Ehrlichia species are intracellular bacteria that are within the family of Anaplasmataceae of the order Rickettsiales. The family of Anaplasmataceae now includes the genera of Ehrlichia, Anaplasma, and Neoricketssia, after renaming of organisms (notably Ehrlichia equi and Ehrlicia platys as Anaplasma sp.) and reclassification in 2001 based on 16S RNA and groESL gene sequences in the bacteria (Allison and Little, 2013). The names of some species, however, remains unchanged. The genus now includes those organisms that infect leukocytes (e.g, Ehrlichia canis).
Cells: Monocytes, macrophages, lymphocytes. Morulae rarely seen in infected dogs and usually only in acute infection (Allison and Little 2013).
Clinical signs: Fever, lethargy, anorexia, excess hemorrhage (attributed to platelet dysfunction as well as thrombocytopenia - thrombocytopenia is usually not severe enough to induce hemorrhage alone - platelet counts are usually moderately decreased, i.e. 50-150,000/uL). Some dogs have neurologic disease and may have increased numbers of granular lymphocytes in their cerebrospinal fluid (this finding is not specific for this organism).

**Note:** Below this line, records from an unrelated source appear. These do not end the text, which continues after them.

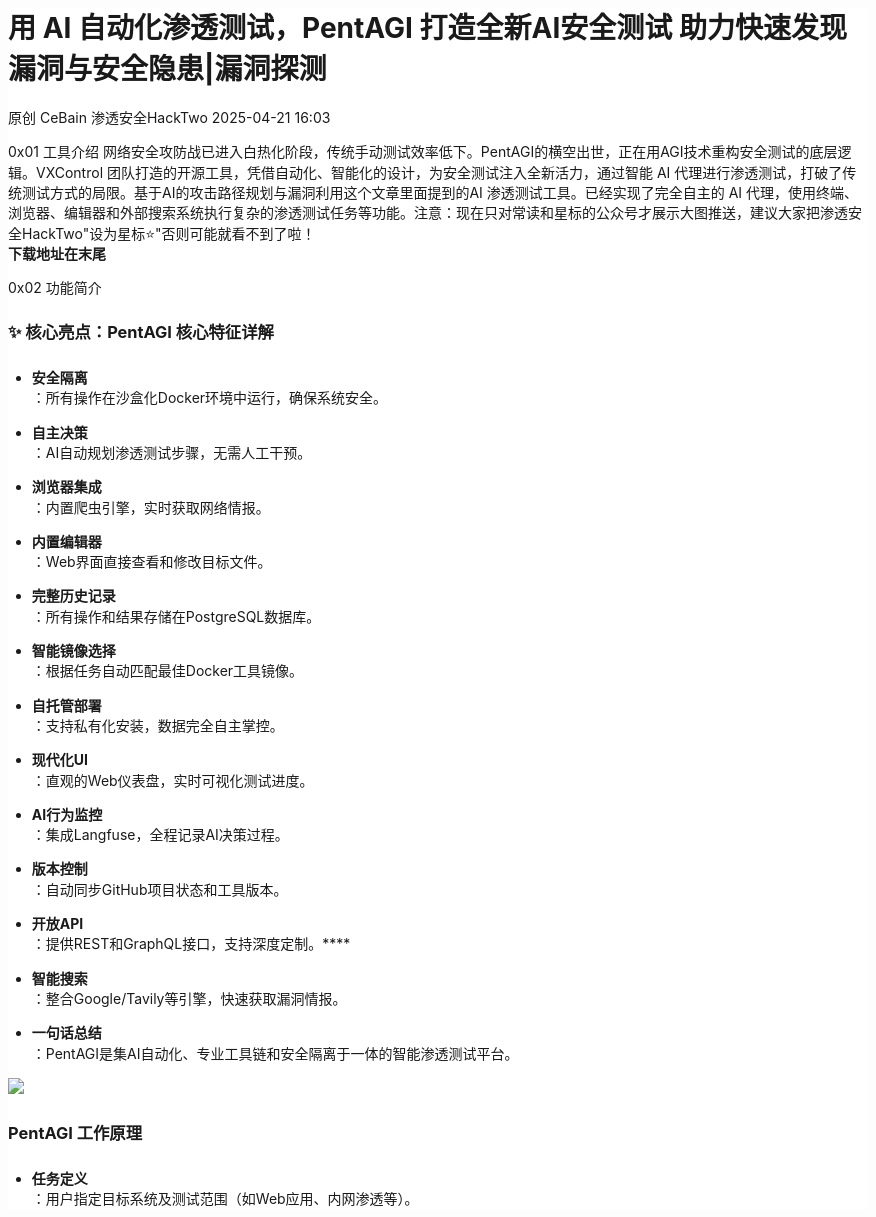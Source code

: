 #  用 AI 自动化渗透测试，PentAGI 打造全新AI安全测试 助力快速发现漏洞与安全隐患|漏洞探测   
原创 CeBain  渗透安全HackTwo   2025-04-21 16:03  
  
0x01 工具介绍 网络安全攻防战已进入白热化阶段，传统手动测试效率低下。PentAGI的横空出世，正在用AGI技术重构安全测试的底层逻辑。VXControl 团队打造的开源工具，凭借自动化、智能化的设计，为安全测试注入全新活力，通过智能 AI 代理进行渗透测试，打破了传统测试方式的局限。基于AI的攻击路径规划与漏洞利用这个文章里面提到的AI 渗透测试工具。已经实现了完全自主的 AI 代理，使用终端、浏览器、编辑器和外部搜索系统执行复杂的渗透测试任务等功能。注意：现在只对常读和星标的公众号才展示大图推送，建议大家把渗透安全HackTwo"设为星标⭐️"否则可能就看不到了啦！  
**下载地址在末尾**  
  
0x02 功能简介  
### ✨ 核心亮点：PentAGI 核心特征详解  
###   
- **安全隔离**  
：所有操作在沙盒化Docker环境中运行，确保系统安全。  
  
- **自主决策**  
：AI自动规划渗透测试步骤，无需人工干预。  
  
- **浏览器集成**  
：内置爬虫引擎，实时获取网络情报。  
  
- **内置编辑器**  
：Web界面直接查看和修改目标文件。  
  
- **完整历史记录**  
：所有操作和结果存储在PostgreSQL数据库。  
  
- **智能镜像选择**  
：根据任务自动匹配最佳Docker工具镜像。  
  
- **自托管部署**  
：支持私有化安装，数据完全自主掌控。  
  
- **现代化UI**  
：直观的Web仪表盘，实时可视化测试进度。  
  
- **AI行为监控**  
：集成Langfuse，全程记录AI决策过程。  
  
- **版本控制**  
：自动同步GitHub项目状态和工具版本。  
  
- **开放API**  
：提供REST和GraphQL接口，支持深度定制。****  
  
- **智能搜索**  
：整合Google/Tavily等引擎，快速获取漏洞情报。  
  
- **一句话总结**  
：PentAGI是集AI自动化、专业工具链和安全隔离于一体的智能渗透测试平台。  
  
![](https://mmbiz.qpic.cn/sz_mmbiz_png/RjOvISzUFq6yeR5BEFzE2ib8wl7blV2IxiafU6J6qia2BQnH89TWxShicons1ibBvvIUIPZ6dkrJdGcc6V9GwhJWlrw/640?wx_fmt=png&from=appmsg "")  
### PentAGI 工作原理  
###   
- **任务定义**  
：用户指定目标系统及测试范围（如Web应用、内网渗透等）。  
  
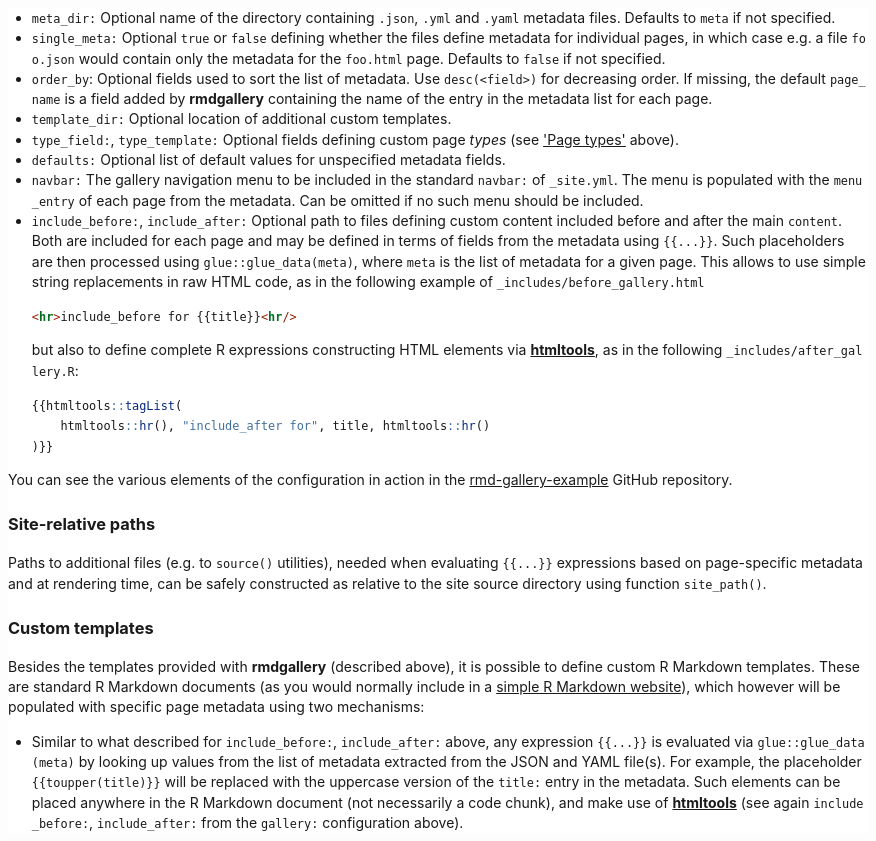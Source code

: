 - `meta_dir:` Optional name of the directory containing `.json`, `.yml` and `.yaml` metadata files. Defaults to `meta` if not specified.
- `single_meta:` Optional `true` or `false` defining whether the files define metadata for individual pages, in which case e.g. a file `foo.json` would contain only the metadata for the `foo.html` page. Defaults to `false` if not specified.
- `order_by`: Optional fields used to sort the list of metadata. Use `desc(<field>)` for decreasing order. If missing, the default `page_name` is a field added by **rmdgallery** containing the name of the entry in the metadata list for each page.
- `template_dir:` Optional location of additional custom templates.
- `type_field:`, `type_template:` Optional fields defining custom page _types_ (see ['Page types'](#page-types) above).
- `defaults:` Optional list of default values for unspecified metadata fields.
- `navbar:` The gallery navigation menu to be included in the standard `navbar:` of `_site.yml`. The menu is populated with the `menu_entry` of each page from the metadata. Can be omitted if no such menu should be included.
- `include_before:`, `include_after:` Optional path to files defining custom content included before and after the main `content`. Both are included for each page and may be defined in terms of fields from the metadata using `{{...}}`. Such placeholders are then processed using `glue::glue_data(meta)`, where `meta` is the list of metadata for a given page. This allows to use simple string replacements in raw HTML code, as in the following example of `_includes/before_gallery.html`
  ``` html
  <hr>include_before for {{title}}<hr/>
  ```
  but also to define complete R expressions constructing HTML elements via [**htmltools**](https://cran.r-project.org/package=htmltools), as in the following `_includes/after_gallery.R`:
  ``` r
  {{htmltools::tagList(
      htmltools::hr(), "include_after for", title, htmltools::hr()
  )}}
  ```

You can see the various elements of the configuration in action in the [rmd-gallery-example](https://github.com/riccardoporreca/rmd-gallery-example#readme) GitHub repository.

### Site-relative paths

Paths to additional files (e.g. to `source()` utilities), needed when evaluating `{{...}}` expressions based on page-specific metadata and at rendering time,
can be safely constructed as relative to the site source directory using function `site_path()`.

### Custom templates

Besides the templates provided with **rmdgallery** (described above), it is possible to define custom R Markdown templates. These are standard R Markdown documents (as you would normally include in a [simple R Markdown website](https://bookdown.org/yihui/rmarkdown/rmarkdown-site.html)), which however will be populated with specific page metadata using two mechanisms:

- Similar to what described for `include_before:`, `include_after:` above, any expression `{{...}}` is evaluated via `glue::glue_data(meta)` by looking up values from the list of metadata extracted from the JSON and YAML file(s). For example, the placeholder `{{toupper(title)}}` will be replaced with the uppercase version of the `title:` entry in the metadata. Such elements can be placed anywhere in the R Markdown document (not necessarily a code chunk), and make use of [**htmltools**](https://cran.r-project.org/package=htmltools) (see again `include_before:`, `include_after:` from the `gallery:` configuration above).
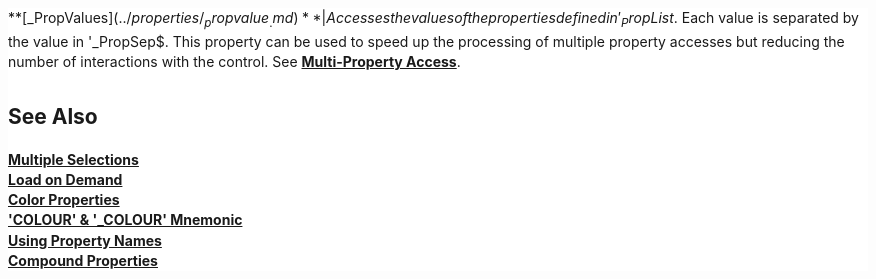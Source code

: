 **[_PropValues$](../properties/_propvalue_.md)** |  Accesses the values of the properties defined in '_PropList$. Each value is separated by the value in '_PropSep$. This property can be used to speed up the processing of multiple property accesses but reducing the number of interactions with the control. See **[Multi-Property Access](multi_prop.md)**.  
  
## See Also

**[Multiple Selections](multipleselect.md)**  
**[Load on Demand](loadondemand.md)**  
**[Color Properties](colour_properties.md)**  
**['COLOUR' & '_COLOUR' Mnemonic](../mnemonics/colour.md)**  
**[Using Property Names](../control_object_properties.htm#Mark1)**  
**[Compound Properties](compound_properties.md)**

Bloodwork: Thrombocytopenia (characteristic, multiple mechanisms), non-regenerative anemia, pancytopenia (ineffective hematopoiesis in most dogs and bone marrow aplasia in chronic infections, particularly in German Shepherd dogs). May induce a lymphocytosis of granular lymphocytes, comprised of cytotoxic T cells (CD3+, CD8+), and can have a clonal T cell expansion on polymerase chain reaction for antigen receptor rearrangement testing (PARR), that mimics a chronic lymphocytic leukemia. All dogs with this lymphocytosis in blood should be tested for Ehrlichia canis, as should dogs with pancytopenia and ineffective hematopoiesis or bone marrow aplasia. Can also stimulate a restricted oligoclonal gammopathy that mimics a monoclonal gammopathy (due to multiple myeloma or other B cell neoplasia). The involved immunoglobulin is usually IgG.
Diagnosis: Serologic testing, PCR.
Vector: Amblyomma americanum.
Cells: Neutrophils, eosinophils. Morulae frequently seen in infected dogs, with numbers of infected cells corresponding to severity of infection (Allison and Little, 2013). Morulae can also be seen in neutrophils within joint fluid, but may be only seen in <1% of cells in the fluid.
Clinical signs: Fever, lethargy, anorexia, polyarthritis (main differential diagnosis is Anaplasma phagocytophilum, which produces a similar disease).
Bloodwork: Thrombocytopenia is the most characteristic finding in infected dogs.
Diagnosis: Morulae in neutrophils in blood or synovial fluid. Serologic testing, but cross reactivity seen with other bacteria, including Anaplasma phagocytophilium and Ehrlichia chafeensis (latter usually not clinical in dogs). May get negative results with 4DX SNAP test in our experience, 4DX plus SNAP test usually positive. PCR.